No, I wouldn't do that. I don't work part time, but I work normal hours. Why should I be penalised for that if the other one works normal hours? Particularly if not married or totally blended finances.

Sorry not following what you are saying. I read it as "Why should I be penalised for working normal hours, if the other person in a relationship also works normal hours?" In which case, you shouldn't be? But don't see what that has to do with the OP?

knottywig · 10/10/2025 20:14

Gwenhwyfar · 10/10/2025 19:35

Yes, but is she also expected to do all the meals on her days off?
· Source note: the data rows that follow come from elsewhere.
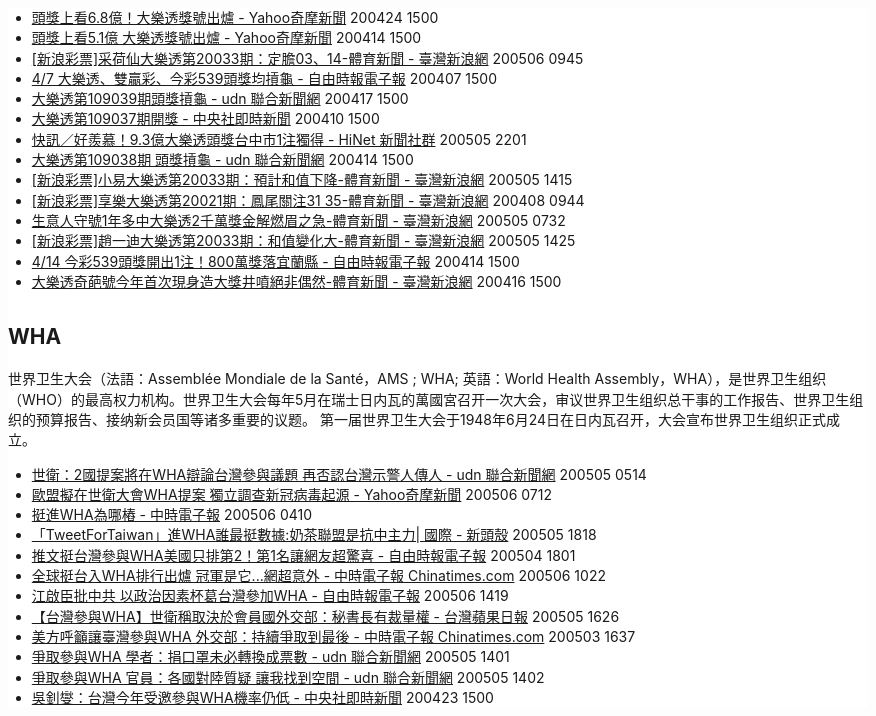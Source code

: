- [頭獎上看6.8億！大樂透獎號出爐 - Yahoo奇摩新聞](https://tw.news.yahoo.com/%E9%A0%AD%E7%8D%8E%E4%B8%8A%E7%9C%8B6-8%E5%84%84-%E5%A4%A7%E6%A8%82%E9%80%8F%E7%8D%8E%E8%99%9F%E5%87%BA%E7%88%90-130037675.html "頭獎上看6.8億！大樂透獎號出爐 - Yahoo奇摩新聞") 200424 1500
- [頭獎上看5.1億 大樂透獎號出爐 - Yahoo奇摩新聞](https://tw.news.yahoo.com/%E9%A0%AD%E7%8D%8E%E4%B8%8A%E7%9C%8B5-1%E5%84%84-%E5%A4%A7%E6%A8%82%E9%80%8F%E7%8D%8E%E8%99%9F%E5%87%BA%E7%88%90-131638623.html "頭獎上看5.1億 大樂透獎號出爐 - Yahoo奇摩新聞") 200414 1500
- [[新浪彩票]采荷仙大樂透第20033期：定膽03、14-體育新聞 - 臺灣新浪網](https://news.sina.com.tw/article/20200506/35070502.html "[新浪彩票]采荷仙大樂透第20033期：定膽03、14-體育新聞 - 臺灣新浪網") 200506 0945
- [4/7 大樂透、雙贏彩、今彩539頭獎均摃龜 - 自由時報電子報](https://news.ltn.com.tw/news/society/breakingnews/3126122 "4/7 大樂透、雙贏彩、今彩539頭獎均摃龜 - 自由時報電子報") 200407 1500
- [大樂透第109039期頭獎摃龜 - udn 聯合新聞網](https://udn.com/news/story/7266/4500321 "大樂透第109039期頭獎摃龜 - udn 聯合新聞網") 200417 1500
- [大樂透第109037期開獎 - 中央社即時新聞](https://www.cna.com.tw/news/ahel/202004100363.aspx "大樂透第109037期開獎 - 中央社即時新聞") 200410 1500
- [快訊／好羨慕！9.3億大樂透頭獎台中市1注獨得 - HiNet 新聞社群](https://times.hinet.net/news/22889671 "快訊／好羨慕！9.3億大樂透頭獎台中市1注獨得 - HiNet 新聞社群") 200505 2201
- [大樂透第109038期 頭獎摃龜 - udn 聯合新聞網](https://udn.com/news/story/7266/4492063 "大樂透第109038期 頭獎摃龜 - udn 聯合新聞網") 200414 1500
- [[新浪彩票]小易大樂透第20033期：預計和值下降-體育新聞 - 臺灣新浪網](https://news.sina.com.tw/article/20200505/35063454.html "[新浪彩票]小易大樂透第20033期：預計和值下降-體育新聞 - 臺灣新浪網") 200505 1415
- [[新浪彩票]享樂大樂透第20021期：鳳尾關注31 35-體育新聞 - 臺灣新浪網](https://news.sina.com.tw/article/20200408/34784604.html "[新浪彩票]享樂大樂透第20021期：鳳尾關注31 35-體育新聞 - 臺灣新浪網") 200408 0944
- [生意人守號1年多中大樂透2千萬獎金解燃眉之急-體育新聞 - 臺灣新浪網](https://news.sina.com.tw/article/20200505/35060768.html "生意人守號1年多中大樂透2千萬獎金解燃眉之急-體育新聞 - 臺灣新浪網") 200505 0732
- [[新浪彩票]趙一迪大樂透第20033期：和值變化大-體育新聞 - 臺灣新浪網](https://news.sina.com.tw/article/20200505/35063562.html "[新浪彩票]趙一迪大樂透第20033期：和值變化大-體育新聞 - 臺灣新浪網") 200505 1425
- [4/14 今彩539頭獎開出1注！800萬獎落宜蘭縣 - 自由時報電子報](https://news.ltn.com.tw/news/society/breakingnews/3133746 "4/14 今彩539頭獎開出1注！800萬獎落宜蘭縣 - 自由時報電子報") 200414 1500
- [大樂透奇葩號今年首次現身造大獎井噴絕非偶然-體育新聞 - 臺灣新浪網](https://news.sina.com.tw/article/20200416/34878938.html "大樂透奇葩號今年首次現身造大獎井噴絕非偶然-體育新聞 - 臺灣新浪網") 200416 1500

## WHA

世界卫生大会（法語：Assemblée Mondiale de la Santé，AMS ;  WHA; 英語：World Health Assembly，WHA），是世界卫生组织（WHO）的最高权力机构。世界卫生大会每年5月在瑞士日内瓦的萬國宮召开一次大会，审议世界卫生组织总干事的工作报告、世界卫生组织的预算报告、接纳新会员国等诸多重要的议题。
第一届世界卫生大会于1948年6月24日在日内瓦召开，大会宣布世界卫生组织正式成立。
- [世衛：2國提案將在WHA辯論台灣參與議題 再否認台灣示警人傳人 - udn 聯合新聞網](https://udn.com/news/story/121088/4540102 "世衛：2國提案將在WHA辯論台灣參與議題 再否認台灣示警人傳人 - udn 聯合新聞網") 200505 0514
- [歐盟擬在世衛大會WHA提案 獨立調查新冠病毒起源 - Yahoo奇摩新聞](https://tw.news.yahoo.com/%E6%AD%90%E7%9B%9F%E6%93%AC%E5%9C%A8%E4%B8%96%E8%A1%9B%E5%A4%A7%E6%9C%83wha%E6%8F%90%E6%A1%88-%E7%8D%A8%E7%AB%8B%E8%AA%BF%E6%9F%A5%E6%96%B0%E5%86%A0%E7%97%85%E6%AF%92%E8%B5%B7%E6%BA%90-231234382.html "歐盟擬在世衛大會WHA提案 獨立調查新冠病毒起源 - Yahoo奇摩新聞") 200506 0712
- [挺進WHA為哪樁 - 中時電子報](https://www.chinatimes.com/newspapers/20200506000098-260310 "挺進WHA為哪樁 - 中時電子報") 200506 0410
- [「TweetForTaiwan」進WHA誰最挺數據:奶茶聯盟是抗中主力| 國際 - 新頭殼](https://newtalk.tw/news/view/2020-05-05/402040 "「TweetForTaiwan」進WHA誰最挺數據:奶茶聯盟是抗中主力| 國際 - 新頭殼") 200505 1818
- [推文挺台灣參與WHA美國只排第2！第1名讓網友超驚喜 - 自由時報電子報](https://news.ltn.com.tw/news/politics/breakingnews/3156130 "推文挺台灣參與WHA美國只排第2！第1名讓網友超驚喜 - 自由時報電子報") 200504 1801
- [全球挺台入WHA排行出爐 冠軍是它...網超意外 - 中時電子報 Chinatimes.com](https://www.chinatimes.com/realtimenews/20200506001643-260405 "全球挺台入WHA排行出爐 冠軍是它...網超意外 - 中時電子報 Chinatimes.com") 200506 1022
- [江啟臣批中共 以政治因素杯葛台灣參加WHA - 自由時報電子報](https://news.ltn.com.tw/news/politics/breakingnews/3156762 "江啟臣批中共 以政治因素杯葛台灣參加WHA - 自由時報電子報") 200506 1419
- [【台灣參與WHA】世衛稱取決於會員國外交部：秘書長有裁量權 - 台灣蘋果日報](https://tw.appledaily.com/politics/20200505/JAN2JKYD55LDOP3MKYLQPF2B4U/ "【台灣參與WHA】世衛稱取決於會員國外交部：秘書長有裁量權 - 台灣蘋果日報") 200505 1626
- [美方呼籲讓臺灣參與WHA 外交部：持續爭取到最後 - 中時電子報 Chinatimes.com](https://www.chinatimes.com/realtimenews/20200503002669-260407 "美方呼籲讓臺灣參與WHA 外交部：持續爭取到最後 - 中時電子報 Chinatimes.com") 200503 1637
- [爭取參與WHA 學者：捐口罩未必轉換成票數 - udn 聯合新聞網](https://udn.com/news/story/121088/4540746 "爭取參與WHA 學者：捐口罩未必轉換成票數 - udn 聯合新聞網") 200505 1401
- [爭取參與WHA 官員：各國對陸質疑 讓我找到空間 - udn 聯合新聞網](https://udn.com/news/story/121088/4540749 "爭取參與WHA 官員：各國對陸質疑 讓我找到空間 - udn 聯合新聞網") 200505 1402
- [吳釗燮：台灣今年受邀參與WHA機率仍低 - 中央社即時新聞](https://www.cna.com.tw/news/firstnews/202004230125.aspx "吳釗燮：台灣今年受邀參與WHA機率仍低 - 中央社即時新聞") 200423 1500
Who? The OP? Why are you asking me? All I commented was things I do that make my life easier. One being the bathroom, which OP mentioned she was dreading doing hers and one being the robovac that was a game changer for me.

Boudy · 10/10/2025 20:16

I agree with @FairyRobot

Gwenhwyfar · 10/10/2025 20:18

CantBreathe90 · 10/10/2025 20:14

Sorry not following what you are saying. I read it as "Why should I be penalised for working normal hours, if the other person in a relationship also works normal hours?" In which case, you shouldn't be? But don't see what that has to do with the OP?

Ah yes, sorry, it was supposed to read 'if the other person.. work longer hours'.

Ponderingwindow · 10/10/2025 20:19

Income is irrelevant. you should have equal amounts of leisure time.

The exception would be if one of you simply refused to work or contribute at all. As long as you are both dedicated to the partnership, money shouldn’t matter.

Cara707 · 10/10/2025 20:21

I don't think money is relevant- how many hours of combined out-of-house work and housework you're each putting in each week is the only relevant consideration.